Just tested and it looks like those codes are only for the google account itself.

There's got to be a way to have some kind of backup of the google authenticator tokens. I want to be prepared and not end up losing all my crypto if I lose my phone or my phone dies or whatever.

Is there a way to virtualize a phone? I would love to be able to run a fake android phone off my own home network so I can run authenticator off that. At least that way it will be included in the routine backups etc and be in a safe spot.

And again to clarify I'm not worried about being able to login to the actual google account, but rather 3rd party accounts that use google authenticator. Ex: bitcoin exchanges.

 

[rumpleforeskin]

I screenshot the QR codes when setting up 2FA for this reason. I store the screenshots in an encrypted RAR file on a USB stick in my safe at home.

Then I can setup the codes again if I need to

 

[Red Squirrel]

Where do you get this QR code?

Ex: say I lose my phone right now, and I need to login to QuadrigaCX which used Google auth, what do I do? (let's pretend QuadrigaCX was still working, just using it as an example)

 

[rumpleforeskin]

Where do you get this QR code?

Ex: say I lose my phone right now, and I need to login to QuadrigaCX which used Google auth, what do I do? (let's pretend QuadrigaCX was still working, just using it as an example)

Depends on the website, for example, LastPass has an option to show the QR code for 2FA under the security settings.

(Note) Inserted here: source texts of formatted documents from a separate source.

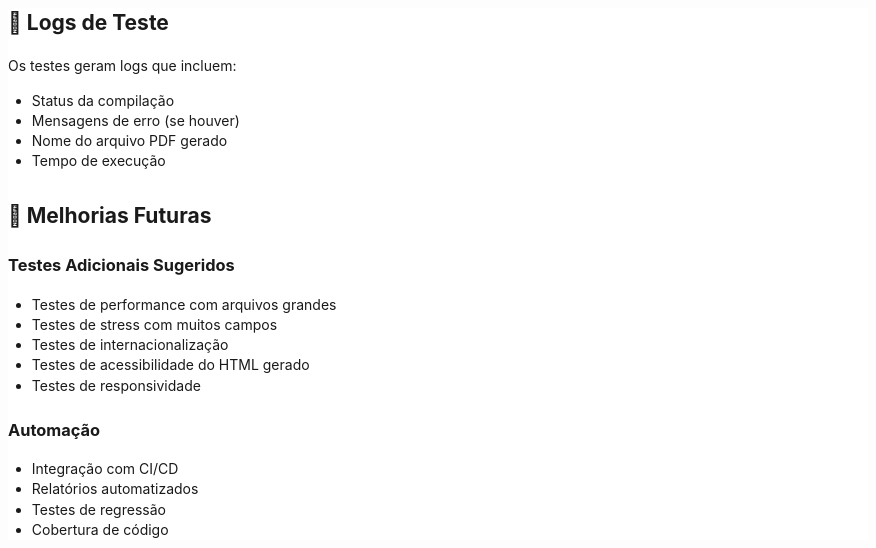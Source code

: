 ## 📝 Logs de Teste

Os testes geram logs que incluem:
- Status da compilação
- Mensagens de erro (se houver)
- Nome do arquivo PDF gerado
- Tempo de execução

## 🚀 Melhorias Futuras

### **Testes Adicionais Sugeridos**
- Testes de performance com arquivos grandes
- Testes de stress com muitos campos
- Testes de internacionalização
- Testes de acessibilidade do HTML gerado
- Testes de responsividade

### **Automação**
- Integração com CI/CD
- Relatórios automatizados
- Testes de regressão
- Cobertura de código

Other sites/apps you may need to generate a new QR code to get it shown as they have no option to see the QR code after its initial generation

 

[Red Squirrel]

Oh so it's site specific? I was thinking maybe Google had something. Like is there not some kind of file on the phone I can backup or something? Like say I got a new phone, how do I make the 2FA work on the new one?

 

[Aikouka]

I usually just add the 2FA code to both Google Authenticator and 1Password. You could also just create the 2FA with the secret code instead of the QR code (the QR code is just the secret code and name information), and save said secret code somewhere safe.

 

[Red Squirrel]

Where do you get this code? The one you get on Google's site is only to login to Google I think. Once I can get that sorted out then I'll probably just print it and put it somewhere physical within the house or something. I just need to figure out how I would login to 3rd party services like crypto exchanges that use google auth, should I lose my phone. right now I don't have much stuff using 2FA as I'm reluctant to do it until I can sort this out and have a contingency plan.

It's too bad there's not an easy way to just run the phone OS with the authenticator app in some kind of VM then I can just backup the whole VM.

 

[thilanliyan]

Where do you get this QR code?

Ex: say I lose my phone right now, and I need to login to QuadrigaCX which used Google auth, what do I do? (let's pretend QuadrigaCX was still working, just using it as an example)

I think you can screenshot (and store in some form...electronic, paper, etc) the QR code to be used in the authenticator app, and then you just rescan the QR code on the new phone.

Also, DO NOT TRUST YOUR CRYPTO AT EXCHANGES!!! Keep them in a hardware wallet such as a Ledger Nano S.

 

[Red Squirrel]

Ok but where do I get this QR code, and in the event that I lose my phone, how do I use it to gain back access to the account?

And yeah I don't store anything in crypto exchanges but I still want to make sure that I'm not locked out if I lose my phone.

Is there a way I can just backup the data off the phone that generates the codes? Like is it some kind of file somewhere on the phone?

 

[thilanliyan]

The QR code is given when you make the 2FA account on each website you are using it for.

If you save the QR code somehow, you can rescan it on a new phone and have access to that account again. I don't know about any other backup method.

 

[Red Squirrel]

Oh so it's a per site thing? I guess I will have to pay more attention to that next time I create an account with 2FA.

 

[thilanliyan]

Oh so it's a per site thing? I guess I will have to pay more attention to that next time I create an account with 2FA.

Yes, it's per site. I think every site I have set up with 2FA have shown the QR code on initial signup.